The non-GAAP profit figures above exclude the effects of varying currency exchange rates. They also skip over a $4.1 million tax charge related to stock-based employee compensation and the revaluation of tax assets in Garmin's home country, Switzerland.
Garmin's marine, aviation, and outdoor departments all posted double-digit percentage growth in sales, year over year. The automotive division's sales fell 14%, in line with a negative long-term trend. In-car navigation systems have become an incredibly crowded market in recent years, and many consumers just use their smartphones instead.
Fitness sales increased by 1% in the holiday quarter as basic activity trackers are falling out of style. On the other hand, operating margin in this segment increased to 21%, up from 17% in the year-ago period, thanks to strong sales of more advanced and more profitable fitness devices. Overall, most companies and investors would be happy to trade in some stalled sales growth for much stronger profitability.
Quarterly dividend payments were set to $0.53 a share for the next four payouts, up from a rate of $0.51 per share that's been in place since the summer of 2015. At current share prices, that works out to a forward-looking dividend yield of 3.4%.
Looking ahead, Garmin expects continued softness in the automotive and fitness markets while aviation, outdoor, and marine sales should continue to deliver double-digit growth in 2018. All told, total sales should land near $3.2 billion in the next fiscal year with stable profit margins and earnings.
What's going on here, then?
So Garmin's shares fell in spite of a classic beat-and-raise performance.

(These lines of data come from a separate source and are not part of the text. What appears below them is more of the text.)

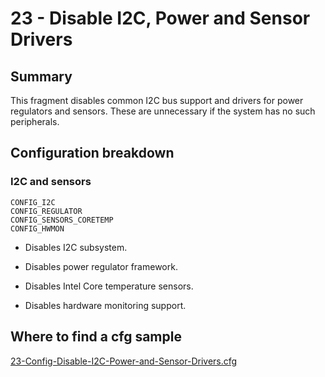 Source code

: # 23 - Disable I2C, Power and Sensor Drivers

## Summary

This fragment disables common I2C bus support and drivers for power regulators and sensors. These are unnecessary if the system has no such peripherals.

## Configuration breakdown

### I2C and sensors

```none
CONFIG_I2C
CONFIG_REGULATOR
CONFIG_SENSORS_CORETEMP
CONFIG_HWMON
```

* Disables I2C subsystem.

* Disables power regulator framework.

* Disables Intel Core temperature sensors.

* Disables hardware monitoring support.

## Where to find a cfg sample

[23-Config-Disable-I2C-Power-and-Sensor-Drivers.cfg](../../beagle-board/6.6.32/packaging/23-Config-Disable-I2C-Power-and-Sensor-Drivers.cfg)
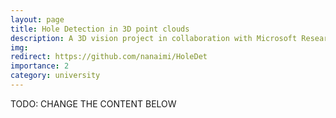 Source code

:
 ```yaml
---
layout: page
title: Hole Detection in 3D point clouds
description: A 3D vision project in collaboration with Microsoft Research Zurich
img: 
redirect: https://github.com/nanaimi/HoleDet
importance: 2
category: university
---
```


TODO: CHANGE THE CONTENT BELOW
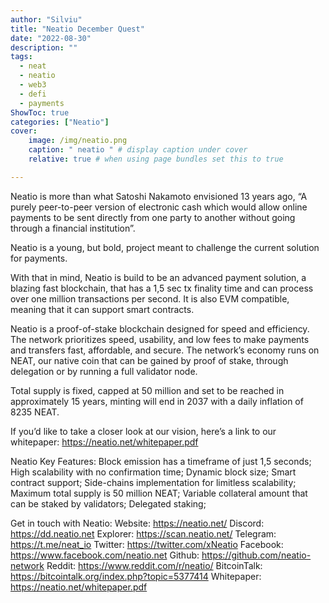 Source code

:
 ```yaml
---
author: "Silviu"
title: "Neatio December Quest"
date: "2022-08-30"
description: ""
tags:
  - neat
  - neatio
  - web3
  - defi
  - payments
ShowToc: true
categories: ["Neatio"]
cover:
    image: /img/neatio.png
    caption: " neatio " # display caption under cover
    relative: true # when using page bundles set this to true

---
```


Neatio is more than what Satoshi Nakamoto envisioned 13 years ago, “A purely peer-to-peer version of electronic cash which would allow online payments to be sent directly from one party to another without going through a financial institution”.

Neatio is a young, but bold, project meant to challenge the current solution for payments.

With that in mind, Neatio is build to be an advanced payment solution, a blazing fast blockchain, that has a 1,5 sec tx finality time and can process over one million transactions per second. It is also EVM compatible, meaning that it can support smart contracts.

Neatio is a proof-of-stake blockchain designed for speed and efficiency. The network prioritizes speed, usability, and low fees to make payments and transfers fast, affordable, and secure. The network’s economy runs on NEAT, our native coin that can be gained by proof of stake, through delegation or by running a full validator node.

Total supply is fixed, capped at 50 million and set to be reached in approximately 15 years, minting will end in 2037 with a daily inflation of 8235 NEAT.

If you’d like to take a closer look at our vision, here’s a link to our whitepaper: https://neatio.net/whitepaper.pdf

Neatio Key Features:
Block emission has a timeframe of just 1,5 seconds;
High scalability with no confirmation time;
Dynamic block size;
Smart contract support;
Side-chains implementation for limitless scalability;
Maximum total supply is 50 million NEAT;
Variable collateral amount that can be staked by validators;
Delegated staking;


Get in touch with Neatio:
Website:  https://neatio.net/
Discord:  https://dd.neatio.net
Explorer: https://scan.neatio.net/
Telegram: https://t.me/neat_io
Twitter: https://twitter.com/xNeatio
Facebook: https://www.facebook.com/neatio.net
Github: https://github.com/neatio-network
Reddit: https://www.reddit.com/r/neatio/
BitcoinTalk: https://bitcointalk.org/index.php?topic=5377414
Whitepaper: https://neatio.net/whitepaper.pdf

But investors may have had good reason to expect more. This was actually Garmin's smallest earnings surprise since the fall of 2015, and the stock had nearly doubled the overall market's growth rates over the 52 weeks leading up to this report.
The company is doing so many things right that investors have come to expect the best out of every report. Falling just a bit short of perfection can trigger a quick price correction in situations like this.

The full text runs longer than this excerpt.